Joint Research Centre

The mission of the JRC is to provide customer-driven scientific and technical support for the conception, development, implementation and monitoring of EU policies. As a service of the European Commission, the JRC functions as a reference centre of science and technology for the Union. Close to the policy-making process, it serves the common interest of the Member States, while being independent of special interests, whether private or national.


Institute for the Protection and Security of the Citizen (IPSC)

The Institute for the Protection and Security of the Citizen provides research- based, systems-oriented support to EU policies so as to protect the citizen against economic and technological risk. The Institute maintains and develops its expertise and networks in information, communication, space and engineering technologies in support of its mission. The strong cross-fertilisation between its nuclear and non-nuclear activities strengthens the expertise it can bring to the benefit of customers in both domains.


IPSC - Nuclear Safeguards

The Unit provides enabling research, technology, instruments, technical services and training for nuclear security, including the verification of treaties and agreements, to Inspection Agencies, States and operators. Activities range from nuclear non-destructive analysis to surveillance, verification and detection technologies, including the proliferation assessment of new reactor systems and the specialist analysis of open source information and satellite imagery.


IPSC - Traceability and Vulnerability Assessment

The Unit Traceability and Vulnerability Assessment is developing, evaluating, and applying methods for assessing vulnerabilities of complex systems and infrastructures to technological, manmade (voluntary or not) and natural hazards. These methods are applied to energy security, maritime and ground transport security and food safety to identify possible solutions that counteract these vulnerabilities or reduce potential risks.

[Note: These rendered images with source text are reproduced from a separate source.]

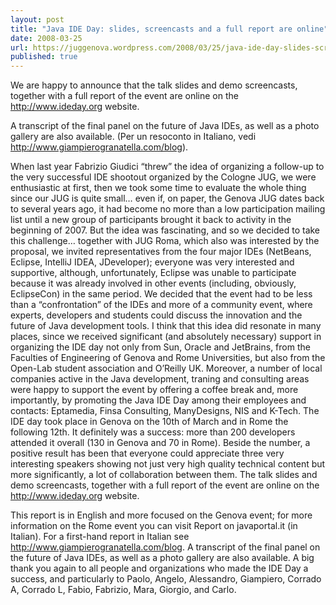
 ```yaml
---
layout: post
title: "Java IDE Day: slides, screencasts and a full report are online"
date: 2008-03-25
url: https://juggenova.wordpress.com/2008/03/25/java-ide-day-slides-screencasts-and-a-full-report-are-online/
published: true 
---
```


We are happy to announce that the talk slides and demo screencasts, together with a full report of the event are online on the http://www.ideday.org website. 

A transcript of the final panel on the future of Java IDEs, as well as a photo gallery are also available. (Per un resoconto in Italiano, vedi http://www.giampierogranatella.com/blog).

When last year Fabrizio Giudici “threw” the idea of organizing a follow-up to the very successful IDE shootout organized by the Cologne JUG, we were enthusiastic at first, then we took some time to evaluate the whole thing since our JUG is quite small… even if, on paper, the Genova JUG dates back to several years ago, it had become no more than a low participation mailing list until a new group of participants brought it back to activity in the beginning of 2007. But the idea was fascinating, and so we decided to take this challenge… together with JUG Roma, which also was interested by the proposal, we invited representatives from the four major IDEs (NetBeans, Eclipse, IntelliJ IDEA, JDeveloper); everyone was very interested and supportive, although, unfortunately, Eclipse was unable to participate because it was already involved in other events (including, obviously, EclipseCon) in the same period. We decided that the event had to be less than a “confrontation” of the IDEs and more of a community event, where experts, developers and students could discuss the innovation and the future of Java development tools. I think that this idea did resonate in many places, since we received significant (and absolutely necessary) support in organizing the IDE day not only from Sun, Oracle and JetBrains, from the Faculties of Engineering of Genova and Rome Universities, but also from the Open-Lab student association and O’Reilly UK. Moreover, a number of local companies active in the Java development, traning and consulting areas were happy to support the event by offering a coffee break and, more importantly, by promoting the Java IDE Day among their employees and contacts: Eptamedia, Finsa Consulting, ManyDesigns, NIS and K-Tech. The IDE day took place in Genova on the 10th of March and in Rome the following 12th. It definitely was a success: more than 200 developers attended it overall (130 in Genova and 70 in Rome). Beside the number, a positive result has been that everyone could appreciate three very interesting speakers showing not just very high quality technical content but more significantly, a lot of collaboration between them. The talk slides and demo screencasts, together with a full report of the event are online on the http://www.ideday.org website. 

This report is in English and more focused on the Genova event; for more information on the Rome event you can visit Report on javaportal.it (in Italian). For a first-hand report in Italian see http://www.giampierogranatella.com/blog. A transcript of the final panel on the future of Java IDEs, as well as a photo gallery are also available. A big thank you again to all people and organizations who made the IDE Day a success, and particularly to Paolo, Angelo, Alessandro, Giampiero, Corrado A, Corrado L, Fabio, Fabrizio, Mara, Giorgio, and Carlo. 
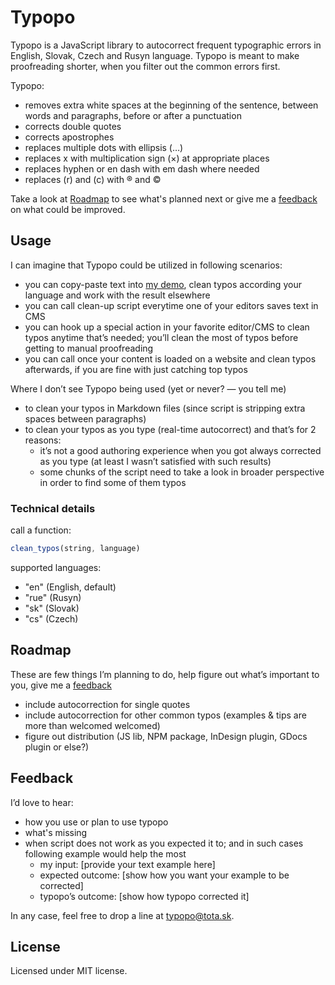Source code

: # Typopo

Typopo is a JavaScript library to autocorrect frequent typographic errors in English, Slovak, Czech and Rusyn language. Typopo is meant to make proofreading shorter, when you filter out the common errors first.

Typopo:
* removes extra white spaces at the beginning of the sentence, between words and paragraphs, before or after a punctuation
* corrects double quotes
* corrects apostrophes
* replaces multiple dots with ellipsis (…)
* replaces x with multiplication sign (×) at appropriate places
* replaces hyphen or en dash with em dash where needed
* replaces (r) and (c) with ® and ©

Take a look at [Roadmap](#roadmap) to see what's planned next or give me a [feedback](#feedback) on what could be improved.

## Usage
I can imagine that Typopo could be utilized in following scenarios:
* you can copy-paste text into [my demo](http://surfinzap.github.io/typopo/), clean typos according your language and work with the result elsewhere
* you can call clean-up script everytime one of your editors saves text in CMS
* you can hook up a special action in your favorite editor/CMS to clean typos anytime thatʼs needed; youʼll clean the most of typos before getting to manual proofreading
* you can call once your content is loaded on a website and clean typos afterwards, if you are fine with just catching top typos

Where I donʼt see Typopo being used (yet or never? — you tell me)
* to clean your typos in Markdown files (since script is stripping extra spaces between paragraphs)
* to clean your typos as you type (real-time autocorrect) and thatʼs for 2 reasons:
	* itʼs not a good authoring experience when you got always corrected as you type (at least I wasnʼt satisfied with such results)
	* some chunks of the script need to take a look in broader perspective in order to find some of them typos

### Technical details
call a function:
```javascript
clean_typos(string, language)
```
supported languages:
* "en" (English, default)
* "rue" (Rusyn)
* "sk" (Slovak)
* "cs" (Czech)




## Roadmap
These are few things Iʼm planning to do, help figure out whatʼs important to you, give me a [feedback](#Feedback)
* include autocorrection for single quotes
* include autocorrection for other common typos (examples & tips are more than welcomed welcomed)
* figure out distribution (JS lib, NPM package, InDesign plugin, GDocs plugin or else?)

## Feedback
Iʼd love to hear:
* how you use or plan to use typopo
* what's missing
* when script does not work as you expected it to; and in such cases following example would help the most
	* my input: [provide your text example here]
	* expected outcome: [show how you want your example to be corrected]
	* typopoʼs outcome: [show how typopo corrected it]

In any case, feel free to drop a line at <typopo@tota.sk>.

## License
Licensed under MIT license.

IPSC - Major Accident Hazards Bureau

The Major Accident Hazards Bureau (MAHB) has the specific remit to give independent scientific and technical support to the Commission to ensure the successful implementation and monitoring of EU policy on the control of major hazards and the prevention and mitigation of major accidents involving dangerous substances, chiefly the Seveso II Directive (96/82/EC). Regarding monitoring, MAHB actively promotes an information and methodology exchange between Member State inspectors to ensure a harmonised application of the Seveso II Directive in each country, through the Mutual Joint Visits programme and a dedicated website. MAHB maintains and updates the Major Accident Reporting System (MARS), analysing accident reports and extracting and disseminating the "lessons learnt" to competent authorities, industry and the safety research community in general.